▶ Your instructions
Your task is to copy the stretch of lines in the records below that begins with the line containing "## Enum: ObjectEnum" and ends with the line containing "- 😄 Pronouns: ...", exactly as written, with nothing added.

[Records contained in a dataset]
-- Opening Marker --

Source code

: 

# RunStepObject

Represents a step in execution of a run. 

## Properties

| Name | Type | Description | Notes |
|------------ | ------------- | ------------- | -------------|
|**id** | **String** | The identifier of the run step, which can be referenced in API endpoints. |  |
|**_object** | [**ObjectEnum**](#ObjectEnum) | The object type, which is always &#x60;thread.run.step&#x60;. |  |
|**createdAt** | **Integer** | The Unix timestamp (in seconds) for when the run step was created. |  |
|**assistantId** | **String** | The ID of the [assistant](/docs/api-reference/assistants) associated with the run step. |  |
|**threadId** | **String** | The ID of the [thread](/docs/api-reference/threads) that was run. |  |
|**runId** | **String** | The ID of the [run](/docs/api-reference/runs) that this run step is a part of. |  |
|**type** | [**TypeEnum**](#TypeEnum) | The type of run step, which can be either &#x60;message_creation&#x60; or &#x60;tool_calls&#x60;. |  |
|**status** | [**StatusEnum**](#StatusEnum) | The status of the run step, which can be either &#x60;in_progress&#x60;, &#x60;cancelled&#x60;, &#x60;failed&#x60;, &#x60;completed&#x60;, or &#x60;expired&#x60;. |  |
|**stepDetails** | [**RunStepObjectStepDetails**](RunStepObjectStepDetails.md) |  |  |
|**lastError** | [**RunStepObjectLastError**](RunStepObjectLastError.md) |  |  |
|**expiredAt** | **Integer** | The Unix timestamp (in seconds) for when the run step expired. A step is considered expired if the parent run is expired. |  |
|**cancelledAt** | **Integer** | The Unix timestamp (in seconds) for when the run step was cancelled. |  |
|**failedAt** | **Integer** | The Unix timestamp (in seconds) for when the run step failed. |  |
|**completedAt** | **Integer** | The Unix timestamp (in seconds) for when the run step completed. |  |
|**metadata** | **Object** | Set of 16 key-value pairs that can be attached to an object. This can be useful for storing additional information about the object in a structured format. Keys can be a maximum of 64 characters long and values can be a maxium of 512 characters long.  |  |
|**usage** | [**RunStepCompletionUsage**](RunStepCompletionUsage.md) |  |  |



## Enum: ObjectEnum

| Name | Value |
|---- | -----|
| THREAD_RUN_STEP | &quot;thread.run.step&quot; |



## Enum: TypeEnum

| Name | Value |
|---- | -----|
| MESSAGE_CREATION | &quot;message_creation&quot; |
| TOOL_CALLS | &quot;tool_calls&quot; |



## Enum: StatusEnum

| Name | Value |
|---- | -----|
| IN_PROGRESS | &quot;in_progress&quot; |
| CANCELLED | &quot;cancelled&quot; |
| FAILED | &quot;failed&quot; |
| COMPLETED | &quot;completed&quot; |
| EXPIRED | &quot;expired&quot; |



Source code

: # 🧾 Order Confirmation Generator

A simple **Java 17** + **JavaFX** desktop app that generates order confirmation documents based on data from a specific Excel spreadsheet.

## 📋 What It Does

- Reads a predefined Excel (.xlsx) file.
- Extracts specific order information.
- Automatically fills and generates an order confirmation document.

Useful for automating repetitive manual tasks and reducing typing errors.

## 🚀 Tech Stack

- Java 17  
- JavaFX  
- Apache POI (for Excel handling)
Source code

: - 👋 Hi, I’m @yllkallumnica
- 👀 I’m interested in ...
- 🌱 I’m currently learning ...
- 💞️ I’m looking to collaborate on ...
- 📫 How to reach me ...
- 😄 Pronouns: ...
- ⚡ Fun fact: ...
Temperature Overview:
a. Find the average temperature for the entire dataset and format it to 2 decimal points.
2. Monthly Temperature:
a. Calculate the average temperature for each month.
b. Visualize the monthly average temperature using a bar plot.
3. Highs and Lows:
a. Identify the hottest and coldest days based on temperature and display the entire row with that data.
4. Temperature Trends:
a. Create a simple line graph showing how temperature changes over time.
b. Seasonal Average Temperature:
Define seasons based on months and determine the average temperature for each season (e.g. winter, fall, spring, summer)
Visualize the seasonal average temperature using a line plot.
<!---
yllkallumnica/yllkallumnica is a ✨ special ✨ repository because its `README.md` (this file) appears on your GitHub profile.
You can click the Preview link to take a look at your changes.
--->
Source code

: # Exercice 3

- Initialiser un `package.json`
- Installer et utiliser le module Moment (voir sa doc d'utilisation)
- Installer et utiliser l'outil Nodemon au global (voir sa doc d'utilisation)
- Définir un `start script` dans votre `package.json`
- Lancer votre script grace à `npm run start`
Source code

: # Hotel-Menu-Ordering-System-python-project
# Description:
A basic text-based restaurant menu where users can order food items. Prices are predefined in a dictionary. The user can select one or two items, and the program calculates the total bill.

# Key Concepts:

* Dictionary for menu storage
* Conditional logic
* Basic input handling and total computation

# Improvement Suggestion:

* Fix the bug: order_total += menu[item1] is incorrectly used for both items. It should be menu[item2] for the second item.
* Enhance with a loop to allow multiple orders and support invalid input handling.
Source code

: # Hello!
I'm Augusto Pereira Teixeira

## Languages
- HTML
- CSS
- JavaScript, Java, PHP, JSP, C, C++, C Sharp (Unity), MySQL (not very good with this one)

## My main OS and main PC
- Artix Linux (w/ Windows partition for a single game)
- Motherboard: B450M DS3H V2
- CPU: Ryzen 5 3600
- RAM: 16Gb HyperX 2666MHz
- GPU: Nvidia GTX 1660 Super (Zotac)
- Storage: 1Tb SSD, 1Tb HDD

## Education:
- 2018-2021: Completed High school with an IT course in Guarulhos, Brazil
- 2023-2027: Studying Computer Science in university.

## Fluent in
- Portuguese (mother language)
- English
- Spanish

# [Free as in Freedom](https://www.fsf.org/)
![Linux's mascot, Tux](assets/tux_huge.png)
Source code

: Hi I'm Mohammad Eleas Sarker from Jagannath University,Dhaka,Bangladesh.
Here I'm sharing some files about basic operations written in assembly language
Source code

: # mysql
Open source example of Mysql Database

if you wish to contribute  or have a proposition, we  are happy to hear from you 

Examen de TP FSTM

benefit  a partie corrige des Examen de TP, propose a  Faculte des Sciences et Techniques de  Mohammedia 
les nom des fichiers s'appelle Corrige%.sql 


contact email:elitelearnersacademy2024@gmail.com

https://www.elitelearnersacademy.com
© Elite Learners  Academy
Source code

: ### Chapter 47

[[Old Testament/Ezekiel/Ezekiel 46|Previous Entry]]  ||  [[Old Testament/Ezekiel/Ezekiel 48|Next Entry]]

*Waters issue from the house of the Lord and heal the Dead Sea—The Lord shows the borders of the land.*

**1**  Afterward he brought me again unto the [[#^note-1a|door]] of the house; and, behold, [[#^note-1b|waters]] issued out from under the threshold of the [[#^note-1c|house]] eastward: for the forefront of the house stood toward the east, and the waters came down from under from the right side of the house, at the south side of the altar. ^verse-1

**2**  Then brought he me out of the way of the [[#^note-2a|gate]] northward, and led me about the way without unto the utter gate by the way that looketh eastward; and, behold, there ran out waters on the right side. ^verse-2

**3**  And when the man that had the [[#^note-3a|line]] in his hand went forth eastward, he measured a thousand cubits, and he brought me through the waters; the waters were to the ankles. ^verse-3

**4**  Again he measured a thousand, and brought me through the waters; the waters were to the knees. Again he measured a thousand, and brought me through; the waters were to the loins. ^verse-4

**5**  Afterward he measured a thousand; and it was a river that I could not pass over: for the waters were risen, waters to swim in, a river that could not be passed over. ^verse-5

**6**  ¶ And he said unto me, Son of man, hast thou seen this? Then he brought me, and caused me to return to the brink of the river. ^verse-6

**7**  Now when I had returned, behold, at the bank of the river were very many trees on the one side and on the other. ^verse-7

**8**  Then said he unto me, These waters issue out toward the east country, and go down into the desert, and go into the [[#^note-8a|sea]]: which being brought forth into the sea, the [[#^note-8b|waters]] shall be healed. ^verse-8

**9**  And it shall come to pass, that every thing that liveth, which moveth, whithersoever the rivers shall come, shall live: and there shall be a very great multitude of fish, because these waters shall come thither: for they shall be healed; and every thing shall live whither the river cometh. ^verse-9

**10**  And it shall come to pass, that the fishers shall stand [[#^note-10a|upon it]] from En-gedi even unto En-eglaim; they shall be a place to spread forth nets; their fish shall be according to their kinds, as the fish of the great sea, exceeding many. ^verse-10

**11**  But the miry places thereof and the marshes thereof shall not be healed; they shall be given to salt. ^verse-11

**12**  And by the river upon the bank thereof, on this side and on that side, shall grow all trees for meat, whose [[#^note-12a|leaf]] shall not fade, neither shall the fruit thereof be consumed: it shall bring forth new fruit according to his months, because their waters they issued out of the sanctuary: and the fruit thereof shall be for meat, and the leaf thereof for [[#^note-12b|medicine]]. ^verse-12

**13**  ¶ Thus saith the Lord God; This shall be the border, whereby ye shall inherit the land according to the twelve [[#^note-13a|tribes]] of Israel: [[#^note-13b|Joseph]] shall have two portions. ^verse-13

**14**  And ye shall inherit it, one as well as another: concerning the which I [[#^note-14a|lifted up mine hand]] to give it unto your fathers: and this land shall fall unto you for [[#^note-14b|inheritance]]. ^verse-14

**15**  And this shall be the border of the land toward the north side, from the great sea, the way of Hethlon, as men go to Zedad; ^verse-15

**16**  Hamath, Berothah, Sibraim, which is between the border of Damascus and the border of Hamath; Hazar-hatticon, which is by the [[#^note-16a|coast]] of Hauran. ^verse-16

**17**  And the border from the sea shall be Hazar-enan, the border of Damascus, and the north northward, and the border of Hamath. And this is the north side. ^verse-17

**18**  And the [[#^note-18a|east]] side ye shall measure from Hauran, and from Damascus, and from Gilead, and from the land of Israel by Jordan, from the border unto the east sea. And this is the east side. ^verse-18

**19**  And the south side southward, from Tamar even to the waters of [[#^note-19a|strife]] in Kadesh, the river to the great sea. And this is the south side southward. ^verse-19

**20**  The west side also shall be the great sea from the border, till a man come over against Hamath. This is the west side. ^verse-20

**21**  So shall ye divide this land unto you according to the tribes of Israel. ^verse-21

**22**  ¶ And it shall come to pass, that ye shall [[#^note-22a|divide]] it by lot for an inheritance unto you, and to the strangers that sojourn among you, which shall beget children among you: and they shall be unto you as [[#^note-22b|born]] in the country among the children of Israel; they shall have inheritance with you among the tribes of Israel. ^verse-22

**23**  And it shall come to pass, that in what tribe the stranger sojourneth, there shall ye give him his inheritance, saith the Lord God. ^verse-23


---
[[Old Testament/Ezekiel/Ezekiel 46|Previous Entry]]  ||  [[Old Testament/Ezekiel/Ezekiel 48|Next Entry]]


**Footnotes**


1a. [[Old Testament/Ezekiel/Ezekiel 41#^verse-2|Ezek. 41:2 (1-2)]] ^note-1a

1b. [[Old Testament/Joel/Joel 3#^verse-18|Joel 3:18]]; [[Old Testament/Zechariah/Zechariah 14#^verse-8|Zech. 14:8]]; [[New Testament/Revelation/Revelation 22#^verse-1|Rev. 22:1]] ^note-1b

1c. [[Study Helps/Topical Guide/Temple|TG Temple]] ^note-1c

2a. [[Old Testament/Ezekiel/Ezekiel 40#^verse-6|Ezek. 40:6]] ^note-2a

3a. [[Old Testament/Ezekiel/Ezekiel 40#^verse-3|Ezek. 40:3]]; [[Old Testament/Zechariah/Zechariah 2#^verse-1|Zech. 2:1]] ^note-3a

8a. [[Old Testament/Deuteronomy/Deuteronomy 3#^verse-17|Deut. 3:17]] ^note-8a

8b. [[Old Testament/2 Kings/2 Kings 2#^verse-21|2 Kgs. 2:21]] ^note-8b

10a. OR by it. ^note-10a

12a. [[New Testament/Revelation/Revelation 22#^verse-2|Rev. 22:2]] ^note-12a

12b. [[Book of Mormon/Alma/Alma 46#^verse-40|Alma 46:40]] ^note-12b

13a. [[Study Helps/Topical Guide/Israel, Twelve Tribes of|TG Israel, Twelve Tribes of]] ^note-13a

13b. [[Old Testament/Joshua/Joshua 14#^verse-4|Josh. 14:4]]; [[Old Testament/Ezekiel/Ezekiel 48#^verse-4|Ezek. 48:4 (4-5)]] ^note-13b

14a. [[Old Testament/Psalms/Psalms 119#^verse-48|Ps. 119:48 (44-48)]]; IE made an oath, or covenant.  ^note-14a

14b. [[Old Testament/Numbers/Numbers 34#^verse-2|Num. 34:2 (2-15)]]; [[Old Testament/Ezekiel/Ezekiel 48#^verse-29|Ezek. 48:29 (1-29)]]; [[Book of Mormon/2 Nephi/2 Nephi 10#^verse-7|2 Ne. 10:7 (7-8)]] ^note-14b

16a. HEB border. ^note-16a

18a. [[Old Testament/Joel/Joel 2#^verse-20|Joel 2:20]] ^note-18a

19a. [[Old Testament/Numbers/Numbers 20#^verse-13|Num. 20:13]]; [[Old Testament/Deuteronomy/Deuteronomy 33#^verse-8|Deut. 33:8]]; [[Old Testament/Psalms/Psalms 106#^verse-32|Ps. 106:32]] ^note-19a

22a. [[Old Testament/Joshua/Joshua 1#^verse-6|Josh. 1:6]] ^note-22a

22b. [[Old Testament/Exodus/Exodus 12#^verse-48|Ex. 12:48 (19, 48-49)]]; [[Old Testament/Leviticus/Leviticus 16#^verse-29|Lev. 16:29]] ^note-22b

-- Closing Marker --

▶ Answer
## Enum: ObjectEnum

| Name | Value |
|---- | -----|
| THREAD_RUN_STEP | &quot;thread.run.step&quot; |



## Enum: TypeEnum

| Name | Value |
|---- | -----|
| MESSAGE_CREATION | &quot;message_creation&quot; |
| TOOL_CALLS | &quot;tool_calls&quot; |



## Enum: StatusEnum

| Name | Value |
|---- | -----|
| IN_PROGRESS | &quot;in_progress&quot; |
| CANCELLED | &quot;cancelled&quot; |
| FAILED | &quot;failed&quot; |
| COMPLETED | &quot;completed&quot; |
| EXPIRED | &quot;expired&quot; |



Source code

: # 🧾 Order Confirmation Generator

A simple **Java 17** + **JavaFX** desktop app that generates order confirmation documents based on data from a specific Excel spreadsheet.

## 📋 What It Does

- Reads a predefined Excel (.xlsx) file.
- Extracts specific order information.
- Automatically fills and generates an order confirmation document.

Useful for automating repetitive manual tasks and reducing typing errors.

## 🚀 Tech Stack

- Java 17  
- JavaFX  
- Apache POI (for Excel handling)
Source code

: - 👋 Hi, I’m @yllkallumnica
- 👀 I’m interested in ...
- 🌱 I’m currently learning ...
- 💞️ I’m looking to collaborate on ...
- 📫 How to reach me ...
- 😄 Pronouns: ...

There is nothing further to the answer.